Boardwalk is bundled along with boardwalkd, which is a central network server that Boardwalk can coordinate with. By specifying boardwalkd_url in the Boardwalkfile.py, boardwalk instances become referred to as "workers". Boardwalk will use the server for several purposes: It enables Boardwalk to:

See boardwalkd serve --help for options to run the server.

Architecture

In the diagram and descriptions below, the word "worker" refers to the boardwalk CLI when it is connected to boardwalkd.

           +------------+
           | boardwalkd |-----------+
           +------------+           |
                 ^ (1)              |
                 |                  |
     +-----------+-----------+      |
     |           |           |      |
+---------+ +---------+ +---------+ |
| Worker1 | | Worker2 | | WorkerN | |
+---------+ +---------+ +---------+ |
|    ^ (2)  |    ^ (2)  |    ^ (2)  |
|    |      |    |      |    |      |
\    +------\----+------\----+------+
 |           |           |
 v (3)       v (3)       v (3)
+-------+   +-------+   +-------+
| Hosts |   | Hosts |   | Hosts |
+-------+   +-------+   +-------+

(1) Worker details, Workspace data, Workflow events, heartbeats sent from
    workers to boardwalkd over HTTP(S).

(2) Workers poll boardwalkd over HTTP(S) for semaphores including Workspace
    mutexes and Workspace catches.

(3) Workers connect directly to hosts over SSH.

Catch & Release Behavior With Boardwalkd

When Boardwalk encounters an error on a host, it will automatically catch the workspace.
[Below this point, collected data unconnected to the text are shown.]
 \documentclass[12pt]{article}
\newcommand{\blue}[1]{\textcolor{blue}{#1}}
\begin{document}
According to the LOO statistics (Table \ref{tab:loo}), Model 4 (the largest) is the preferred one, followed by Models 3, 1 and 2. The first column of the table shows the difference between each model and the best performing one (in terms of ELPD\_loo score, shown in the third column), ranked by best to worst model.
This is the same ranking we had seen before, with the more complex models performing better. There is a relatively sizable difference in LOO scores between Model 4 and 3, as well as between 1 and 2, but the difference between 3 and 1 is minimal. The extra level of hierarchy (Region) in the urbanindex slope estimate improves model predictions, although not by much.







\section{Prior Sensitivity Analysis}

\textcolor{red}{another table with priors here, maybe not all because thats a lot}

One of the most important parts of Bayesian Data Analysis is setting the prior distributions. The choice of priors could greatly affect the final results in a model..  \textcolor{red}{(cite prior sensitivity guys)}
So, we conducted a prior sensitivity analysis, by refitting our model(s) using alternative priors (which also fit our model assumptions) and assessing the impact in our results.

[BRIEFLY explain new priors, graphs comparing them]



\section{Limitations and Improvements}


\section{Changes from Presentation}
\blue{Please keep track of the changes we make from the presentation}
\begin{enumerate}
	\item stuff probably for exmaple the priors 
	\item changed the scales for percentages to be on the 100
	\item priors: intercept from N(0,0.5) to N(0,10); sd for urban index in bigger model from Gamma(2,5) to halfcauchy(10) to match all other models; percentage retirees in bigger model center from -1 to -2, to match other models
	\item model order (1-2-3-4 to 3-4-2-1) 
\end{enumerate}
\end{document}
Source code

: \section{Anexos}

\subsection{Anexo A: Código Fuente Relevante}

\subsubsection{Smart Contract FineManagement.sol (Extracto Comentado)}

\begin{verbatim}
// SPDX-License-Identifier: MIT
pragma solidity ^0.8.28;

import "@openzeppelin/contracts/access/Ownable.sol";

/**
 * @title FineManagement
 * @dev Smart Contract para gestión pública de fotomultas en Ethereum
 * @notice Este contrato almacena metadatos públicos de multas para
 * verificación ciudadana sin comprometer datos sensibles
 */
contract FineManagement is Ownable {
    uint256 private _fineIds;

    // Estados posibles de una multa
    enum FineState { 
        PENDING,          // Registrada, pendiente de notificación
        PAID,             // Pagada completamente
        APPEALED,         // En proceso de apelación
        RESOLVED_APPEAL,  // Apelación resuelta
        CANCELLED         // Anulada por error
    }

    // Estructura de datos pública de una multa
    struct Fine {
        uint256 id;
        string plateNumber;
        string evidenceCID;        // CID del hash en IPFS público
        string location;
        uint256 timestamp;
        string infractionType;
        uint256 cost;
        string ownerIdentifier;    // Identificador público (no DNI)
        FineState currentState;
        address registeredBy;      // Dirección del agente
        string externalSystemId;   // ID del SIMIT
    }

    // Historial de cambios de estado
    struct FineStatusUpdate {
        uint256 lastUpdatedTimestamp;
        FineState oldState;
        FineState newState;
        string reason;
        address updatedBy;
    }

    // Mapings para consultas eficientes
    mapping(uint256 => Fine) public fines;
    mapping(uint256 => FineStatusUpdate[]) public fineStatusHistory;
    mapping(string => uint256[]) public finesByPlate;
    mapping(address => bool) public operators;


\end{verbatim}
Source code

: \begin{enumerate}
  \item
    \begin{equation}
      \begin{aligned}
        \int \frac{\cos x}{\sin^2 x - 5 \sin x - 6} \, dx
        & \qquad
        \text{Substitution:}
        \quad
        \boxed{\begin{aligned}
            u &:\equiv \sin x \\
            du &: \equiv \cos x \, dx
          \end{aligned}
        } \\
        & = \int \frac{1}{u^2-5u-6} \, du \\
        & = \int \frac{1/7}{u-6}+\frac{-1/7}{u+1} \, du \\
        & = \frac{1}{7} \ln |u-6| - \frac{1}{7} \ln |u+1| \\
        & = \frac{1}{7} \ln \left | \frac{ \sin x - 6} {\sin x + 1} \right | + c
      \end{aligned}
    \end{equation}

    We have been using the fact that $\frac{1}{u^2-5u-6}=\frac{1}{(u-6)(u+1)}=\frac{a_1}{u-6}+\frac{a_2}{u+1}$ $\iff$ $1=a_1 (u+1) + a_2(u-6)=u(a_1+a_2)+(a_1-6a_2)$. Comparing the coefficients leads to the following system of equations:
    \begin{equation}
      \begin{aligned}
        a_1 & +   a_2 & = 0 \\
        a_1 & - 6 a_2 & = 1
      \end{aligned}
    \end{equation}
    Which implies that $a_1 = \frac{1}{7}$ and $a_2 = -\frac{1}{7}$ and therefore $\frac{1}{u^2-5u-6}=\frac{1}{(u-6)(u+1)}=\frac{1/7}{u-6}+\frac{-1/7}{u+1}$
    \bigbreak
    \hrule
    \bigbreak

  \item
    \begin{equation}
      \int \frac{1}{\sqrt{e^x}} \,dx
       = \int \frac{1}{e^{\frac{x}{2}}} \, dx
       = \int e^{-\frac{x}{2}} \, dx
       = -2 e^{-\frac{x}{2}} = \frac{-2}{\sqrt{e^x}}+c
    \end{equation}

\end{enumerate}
When a boardwalkd server is configured, automatic catching of Workspaces will occur on the remote server rather than locally. It's still possible to perform a local catch/release even when connected to boardwalkd, and local catches cannot be released from the server UI. If Boardwalk encounters an error and for any reason it cannot catch the Workspace on the server, it will fall back to catching locally.

Boardwalkd Database Storage and Persistence

boardwalkd uses a single JSON file to save state. The JSON file is flushed to the working directory of the server, in .boardwalkd/statefile.json

Security

Authentication: By default, boardwalkd uses anonymous authentication. It's important that an authentication method be configured. See boardwalkd serve --help for available options.

TLS: boardwalkd supports TLS termination. See boardwalkd serve --help

No access to hosts: boardwalkd is not involved in managing hosts; only CLI workers require direct access to hosts.

Limited control of workers: CLI workers poll boardwalkd for Workspace mutexes and catches to determine if operations may proceed or should halt. This is the full extent of control boardwalkd has over worker behavior.

Limited information disclosure from workers: CLI workers emit limited details about the worker and workflow events to boardwalkd. When workers encounter an Ansible task error, the failed task's name and module name are sent to boardwalkd as part of an event, but do not contain the full error output.